Like a willowy tree with heavy, low hanging fruit – I was hooked up and laden with tubes in a hospital bed just a mere few weeks ago. Every drip and every bag contained something that my body needed and facilitated the repair and support for the surgery I had just had. I was tethered and wilted and grateful for the care!
The hospital experience is surreal – as anyone gone through it knows. The short time between being on a gurney, in a bed and then home was really fast even though it was twice as long as anticipated. And, now almost suddenly, a new chapter with unwritten text and dialogue sits in front of me.
Some of the what happens within this next chapter(s) will not be of my making – life offers many things without our prompting or will or even wants, and yet, some events and situations will stem from my intentional, and navigational push. Either and both ways what any of us does with what is both given or chosen, is the main event – no matter what the text, context, direction, intention or randomness is that is occurring. Awareness creates choice, choice allows kindness, kindness seeds compassion, compassion changes everything.
It’s been about 2 years since I could plan anything in the future, or even really think about it – my vision was about as far as the end of my nose. I adopted a ‘don’t know’ mind about everything and that in and of itself provided some ease with my reality. I was and still am genuinely curious about this ‘rubber hits the road’ time. How would 30 + years of spiritual practice, and over 150 silent retreats show up now?
My practices did show up and even surprised me. Not in a planned or calculating way, but as seamlessly part of my behavior and my responses, my cells and patterns.
Our shared human tendency to fill in blanks, solidify something that hasn’t happened, find a reason for everything, live as if life were a linearly planned out progression, is nothing I truly care about. Maybe this is inherited collective wisdom; maybe it’s a product of experience, I really can’t say. But the true recognition of the fragility and beauty and wildness of life’s ride is literally one second at a time, and the refuge in that, the refuge in this moment only is worth the entire struggle it took to arrive at it.
I hope I’m not being too heavy here, but I have to admit that the brightest part of what I’ve just gone through and this current period of recovery has been the incredible support that came pouring forward. I never expected, thought possible, or even dreamt about the amount of love, empathy, understanding, time and thoughtfulness that I’ve been gifted with in these past months. It has literally and metaphorically opened my heart.

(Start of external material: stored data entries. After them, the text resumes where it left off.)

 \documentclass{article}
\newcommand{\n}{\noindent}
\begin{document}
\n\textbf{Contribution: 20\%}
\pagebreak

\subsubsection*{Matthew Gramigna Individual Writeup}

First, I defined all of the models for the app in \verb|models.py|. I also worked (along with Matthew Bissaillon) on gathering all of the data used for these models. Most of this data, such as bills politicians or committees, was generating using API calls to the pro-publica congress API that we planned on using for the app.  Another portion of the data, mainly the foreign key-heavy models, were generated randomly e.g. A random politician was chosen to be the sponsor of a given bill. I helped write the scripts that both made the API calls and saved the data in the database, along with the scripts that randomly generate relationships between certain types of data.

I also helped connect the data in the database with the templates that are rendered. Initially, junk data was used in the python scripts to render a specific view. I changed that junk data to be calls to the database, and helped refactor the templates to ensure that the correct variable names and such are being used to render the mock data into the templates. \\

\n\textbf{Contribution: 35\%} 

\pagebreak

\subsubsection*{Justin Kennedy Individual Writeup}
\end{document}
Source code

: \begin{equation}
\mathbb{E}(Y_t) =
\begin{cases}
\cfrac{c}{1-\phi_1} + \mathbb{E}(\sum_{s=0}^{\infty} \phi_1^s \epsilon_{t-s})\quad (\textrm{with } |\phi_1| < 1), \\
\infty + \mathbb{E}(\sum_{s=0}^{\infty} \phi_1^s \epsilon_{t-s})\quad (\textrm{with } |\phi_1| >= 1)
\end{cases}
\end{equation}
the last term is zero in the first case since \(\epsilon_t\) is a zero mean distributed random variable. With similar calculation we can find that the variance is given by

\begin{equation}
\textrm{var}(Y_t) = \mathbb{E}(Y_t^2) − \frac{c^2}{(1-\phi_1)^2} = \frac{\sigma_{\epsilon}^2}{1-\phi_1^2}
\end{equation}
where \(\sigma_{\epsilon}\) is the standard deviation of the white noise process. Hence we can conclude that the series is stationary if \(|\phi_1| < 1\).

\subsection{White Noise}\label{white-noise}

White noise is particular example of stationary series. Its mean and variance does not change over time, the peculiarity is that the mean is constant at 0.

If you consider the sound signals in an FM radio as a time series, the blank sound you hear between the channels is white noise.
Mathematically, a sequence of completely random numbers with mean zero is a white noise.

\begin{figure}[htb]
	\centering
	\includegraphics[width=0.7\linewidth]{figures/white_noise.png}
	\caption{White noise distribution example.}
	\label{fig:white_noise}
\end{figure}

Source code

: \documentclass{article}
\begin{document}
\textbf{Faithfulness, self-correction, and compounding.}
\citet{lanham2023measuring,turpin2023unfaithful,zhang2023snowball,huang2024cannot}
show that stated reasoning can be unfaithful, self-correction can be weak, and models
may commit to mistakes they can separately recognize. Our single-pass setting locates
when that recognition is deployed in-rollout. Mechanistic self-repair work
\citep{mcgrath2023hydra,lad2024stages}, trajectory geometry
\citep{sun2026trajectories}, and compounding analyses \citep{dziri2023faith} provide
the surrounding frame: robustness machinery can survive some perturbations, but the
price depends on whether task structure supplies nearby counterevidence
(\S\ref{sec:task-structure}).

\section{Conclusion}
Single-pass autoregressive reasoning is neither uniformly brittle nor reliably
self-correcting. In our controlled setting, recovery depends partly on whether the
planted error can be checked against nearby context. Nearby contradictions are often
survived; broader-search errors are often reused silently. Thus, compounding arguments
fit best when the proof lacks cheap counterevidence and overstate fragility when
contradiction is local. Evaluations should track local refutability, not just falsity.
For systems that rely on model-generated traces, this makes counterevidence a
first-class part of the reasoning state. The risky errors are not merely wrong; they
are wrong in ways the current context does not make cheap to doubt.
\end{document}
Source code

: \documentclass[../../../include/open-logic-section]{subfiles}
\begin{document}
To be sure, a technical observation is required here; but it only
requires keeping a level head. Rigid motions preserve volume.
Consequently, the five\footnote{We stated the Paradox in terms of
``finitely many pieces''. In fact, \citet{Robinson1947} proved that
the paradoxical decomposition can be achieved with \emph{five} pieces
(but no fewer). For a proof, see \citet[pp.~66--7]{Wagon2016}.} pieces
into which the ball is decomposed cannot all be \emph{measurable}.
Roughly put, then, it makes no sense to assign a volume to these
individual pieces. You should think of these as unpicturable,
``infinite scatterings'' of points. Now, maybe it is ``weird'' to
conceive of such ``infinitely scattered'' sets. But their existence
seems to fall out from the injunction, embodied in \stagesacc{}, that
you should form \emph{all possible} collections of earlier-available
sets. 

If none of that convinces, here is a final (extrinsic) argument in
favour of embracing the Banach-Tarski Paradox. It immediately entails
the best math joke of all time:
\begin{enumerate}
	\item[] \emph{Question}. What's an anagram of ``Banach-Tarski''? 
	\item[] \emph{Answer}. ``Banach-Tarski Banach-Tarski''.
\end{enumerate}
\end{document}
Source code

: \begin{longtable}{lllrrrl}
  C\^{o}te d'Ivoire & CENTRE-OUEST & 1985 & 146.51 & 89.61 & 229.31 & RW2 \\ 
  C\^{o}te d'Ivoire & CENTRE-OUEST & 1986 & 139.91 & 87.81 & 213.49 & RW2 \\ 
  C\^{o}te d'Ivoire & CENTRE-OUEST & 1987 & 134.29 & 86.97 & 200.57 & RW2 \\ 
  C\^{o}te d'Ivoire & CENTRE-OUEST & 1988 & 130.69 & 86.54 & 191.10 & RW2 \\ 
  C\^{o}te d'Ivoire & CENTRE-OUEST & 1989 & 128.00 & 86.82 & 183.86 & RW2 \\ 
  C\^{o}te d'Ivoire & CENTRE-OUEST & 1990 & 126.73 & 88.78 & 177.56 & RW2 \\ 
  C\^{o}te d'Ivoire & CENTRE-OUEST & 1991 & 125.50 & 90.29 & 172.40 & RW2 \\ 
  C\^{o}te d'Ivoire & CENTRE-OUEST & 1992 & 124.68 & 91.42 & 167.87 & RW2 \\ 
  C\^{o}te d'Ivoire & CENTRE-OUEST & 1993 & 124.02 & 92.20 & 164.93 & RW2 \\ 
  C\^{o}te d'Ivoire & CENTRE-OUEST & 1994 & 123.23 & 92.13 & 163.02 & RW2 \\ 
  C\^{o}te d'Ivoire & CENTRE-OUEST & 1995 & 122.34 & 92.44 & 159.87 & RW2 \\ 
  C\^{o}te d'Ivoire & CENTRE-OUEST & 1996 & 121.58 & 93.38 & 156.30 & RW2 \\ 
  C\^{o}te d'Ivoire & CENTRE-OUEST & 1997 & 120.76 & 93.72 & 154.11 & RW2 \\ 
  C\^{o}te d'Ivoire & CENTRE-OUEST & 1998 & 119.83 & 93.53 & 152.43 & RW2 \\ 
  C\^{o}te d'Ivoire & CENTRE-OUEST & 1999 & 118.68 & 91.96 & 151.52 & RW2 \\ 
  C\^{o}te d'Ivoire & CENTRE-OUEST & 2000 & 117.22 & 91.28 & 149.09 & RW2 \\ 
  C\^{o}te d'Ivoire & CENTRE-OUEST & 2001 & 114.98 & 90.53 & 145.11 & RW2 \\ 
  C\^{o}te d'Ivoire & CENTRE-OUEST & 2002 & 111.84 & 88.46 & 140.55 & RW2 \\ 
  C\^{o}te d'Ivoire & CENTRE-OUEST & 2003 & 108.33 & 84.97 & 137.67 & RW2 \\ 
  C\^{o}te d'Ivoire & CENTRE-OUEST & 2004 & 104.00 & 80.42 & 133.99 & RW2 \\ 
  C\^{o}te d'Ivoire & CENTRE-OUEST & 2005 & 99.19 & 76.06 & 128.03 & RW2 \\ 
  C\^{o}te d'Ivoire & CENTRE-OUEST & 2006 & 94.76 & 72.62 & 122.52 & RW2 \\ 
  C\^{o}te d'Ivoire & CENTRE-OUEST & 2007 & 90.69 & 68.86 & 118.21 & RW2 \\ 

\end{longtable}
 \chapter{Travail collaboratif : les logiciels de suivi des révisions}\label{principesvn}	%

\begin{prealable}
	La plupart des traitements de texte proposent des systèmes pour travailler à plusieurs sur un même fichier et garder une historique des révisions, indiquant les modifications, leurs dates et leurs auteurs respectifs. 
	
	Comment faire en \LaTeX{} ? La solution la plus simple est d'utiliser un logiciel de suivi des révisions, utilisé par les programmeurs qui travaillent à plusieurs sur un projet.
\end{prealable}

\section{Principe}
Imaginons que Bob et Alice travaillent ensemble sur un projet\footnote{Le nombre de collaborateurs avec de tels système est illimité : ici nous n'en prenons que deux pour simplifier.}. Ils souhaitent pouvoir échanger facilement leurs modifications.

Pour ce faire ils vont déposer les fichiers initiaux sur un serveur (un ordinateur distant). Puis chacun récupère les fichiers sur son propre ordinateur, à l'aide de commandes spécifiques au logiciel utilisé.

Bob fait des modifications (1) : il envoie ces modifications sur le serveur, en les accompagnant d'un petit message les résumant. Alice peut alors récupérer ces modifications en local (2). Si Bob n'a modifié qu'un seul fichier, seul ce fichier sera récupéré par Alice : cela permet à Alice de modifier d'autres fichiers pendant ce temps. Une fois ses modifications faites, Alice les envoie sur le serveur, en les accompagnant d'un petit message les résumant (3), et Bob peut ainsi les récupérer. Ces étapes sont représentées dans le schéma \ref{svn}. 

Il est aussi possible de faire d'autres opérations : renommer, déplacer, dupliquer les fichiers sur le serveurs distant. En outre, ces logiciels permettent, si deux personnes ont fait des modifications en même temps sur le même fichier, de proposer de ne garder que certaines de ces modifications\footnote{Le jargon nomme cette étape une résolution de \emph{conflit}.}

My intention and hope is that I will return the profound generosity I’ve been afforded and triple it back out into the world. I was just asked to write about ‘the meaning of life’ – what a question! I think the aspect of giving back is part of what I’ll write about. Giving, giving back and receiving are foundational pillars in a meaningful, well-lived and well-loved life.
So thank you, from my repaired and even more open heart — to everyone that has made it possible for my life to continue and so very, very worth living.
Reading your article is a gift from the divine. I am the yoga teacher who just needed to leave the Spirit Rock retreat due to a back injury. Your student, Christina, stepped in with such grace to continue the yoga classes. I met her briefly yesterday morning and I knew immediately she would be perfect in her role. I struggled with making the decision to leave – such emotions and old stories clouded my perceptions. Reading your article is like opening a window and letting in a beautiful, cleansing breeze. I do know what it is like to be in the hospital in a serious situation and could resonate with so much of what you wrote.
What beauty and insight you have shared with us through your journey toward healing. You will be in my meditations every day – prayers and metta for ease through your healing process. I am so grateful for the insight and teachings you share so generously.
Anne Oliver (student/mentee of Janice Gates)
Dear Anne, thank you for this lovely note. I hope we might meet someday!
I can appreciate how it must have felt to leave the retreat, but in that you did, you were able t0 open a most wonderful door to Christine and therefore gave a gift she might not have received. So, thank you for taking care of your self and offering the opportunity to Christine as well.